*DATA PROVIDED*

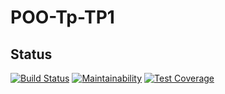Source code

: # POO-Tp-TP1


## Status
[![Build Status](https://travis-ci.com/Orghaniian/POO-Tp-TP1.svg?token=HiLNzmYTCjXNvJMH4JCu&branch=master)](https://travis-ci.com/Orghaniian/POO-Tp-TP1)
[![Maintainability](https://api.codeclimate.com/v1/badges/ffb7277ffc1ef90b7d25/maintainability)](https://codeclimate.com/github/Orghaniian/POO-Tp-TP1/maintainability)
[![Test Coverage](https://api.codeclimate.com/v1/badges/ffb7277ffc1ef90b7d25/test_coverage)](https://codeclimate.com/github/Orghaniian/POO-Tp-TP1/test_coverage)
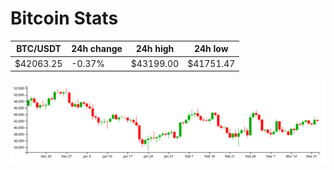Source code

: # Bitcoin Stats

BTC/USDT|24h change|24h high|24h low|
|---|---|---|---|
|$42063.25|-0.37%|$43199.00|$41751.47|

<img src="./chart.svg">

*TASK DIRECTIONS*
With "codeclimate" as the string to match, show every line of the entries above that has it.

*SOLUTION*
[![Maintainability](https://api.codeclimate.com/v1/badges/ffb7277ffc1ef90b7d25/maintainability)](https://codeclimate.com/github/Orghaniian/POO-Tp-TP1/maintainability)
[![Test Coverage](https://api.codeclimate.com/v1/badges/ffb7277ffc1ef90b7d25/test_coverage)](https://codeclimate.com/github/Orghaniian/POO-Tp-TP1/test_coverage)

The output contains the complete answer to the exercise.